Przywódca USA Donald Trump stał się najczęściej wymienianą osobą w mediach w Rosji w styczniu, wyprzedzając prezydenta Władimira Putina - piszą czwartkowe "Wiedomosti". Do tej pory Putin nie prowadził w mediach tylko podczas prezydentury Dmitrija Miedwiediewa.

Trump wymieniony został w styczniu w 202 tys. publikacji o tematyce politycznej i finansowo-gospodarczej, podczas gdy Putin znalazł się w blisko 148 tys. publikacji - wynika z analizy prowadzonej przez agencję Interfax.

Z kolei w monitoringu firmy Miediałogija, uwzględniającym też wskaźniki jakościowe, czyli rangę publikacji, indeks wyniósł w przypadku Trumpa ponad 1,8 mln, a w przypadku Putina - 1,15 mln. Rzeczniczka tej firmy Nadieżda Żukowska zastrzegła, że są to dane tylko z jednego miesiąca i wskaźniki zapewne wrócą wkrótce do poprzedniego stanu.

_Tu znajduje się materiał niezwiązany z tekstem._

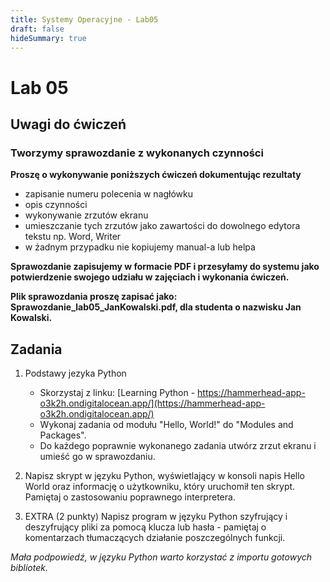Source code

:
 ```yaml
---
title: Systemy Operacyjne - Lab05
draft: false
hideSummary: true
---
```


# Lab 05

## Uwagi do ćwiczeń

### Tworzymy sprawozdanie z wykonanych czynności

**Proszę o wykonywanie poniższych ćwiczeń dokumentując rezultaty**
- zapisanie numeru polecenia w nagłówku
- opis czynności
- wykonywanie zrzutów ekranu
- umieszczanie tych zrzutów jako zawartości do dowolnego edytora tekstu np. Word, Writer
- w żadnym przypadku nie kopiujemy manual-a lub helpa

**Sprawozdanie zapisujemy w formacie PDF i przesyłamy do systemu jako potwierdzenie swojego udziału w zajęciach i wykonania ćwiczeń.**

**Plik sprawozdania proszę zapisać jako: Sprawozdanie_lab05_JanKowalski.pdf, dla studenta o nazwisku Jan Kowalski.**

## Zadania

1. Podstawy jezyka Python
   - Skorzystaj z linku: [Learning Python - https://hammerhead-app-o3k2h.ondigitalocean.app/](https://hammerhead-app-o3k2h.ondigitalocean.app/)
   - Wykonaj zadania od modułu "Hello, World!" do "Modules and Packages". 
   - Do każdego poprawnie wykonanego zadania utwórz zrzut ekranu i umieść go w sprawozdaniu.   
2. Napisz skrypt w języku Python, wyświetlający w konsoli napis Hello World oraz informację o użytkowniku, który uruchomił ten skrypt. Pamiętaj o zastosowaniu poprawnego interpretera.

3. EXTRA (2 punkty) Napisz program w języku Python szyfrujący i deszyfrujący pliki za pomocą klucza lub hasła - pamiętaj o komentarzach tłumaczących działanie poszczególnych funkcji.

_Mała podpowiedź, w języku Python warto korzystać z importu gotowych bibliotek._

Socjolog Aleksiej Grażdankin powiedział "Wiedomostiom", że tematy związane z Trumpem przyciągają większą uwagę od listopada zeszłego roku. "Żadne działania Putina wśród ostatnich wydarzeń nie mogły wywołać takiego zainteresowania, oprócz jego (dorocznej) konferencji prasowej" - ocenił Grażdankin, który jest wicedyrektorem niezależnego Centrum Lewady.

Zdaniem eksperta przyczyną wzmożonego zainteresowania jest możliwość zmiany w polityce USA wobec Rosji. Na razie polityka ta jest nieokreślona, jednak - jak zauważa Grażdankin - jeśli retoryka Trumpa się zmieni, to media rosyjskie już się na to przygotowały objaśniając, że nie zdoła on, z powodu sprzeciwu amerykańskich elit, zrealizować wszystkich swoich zamiarów.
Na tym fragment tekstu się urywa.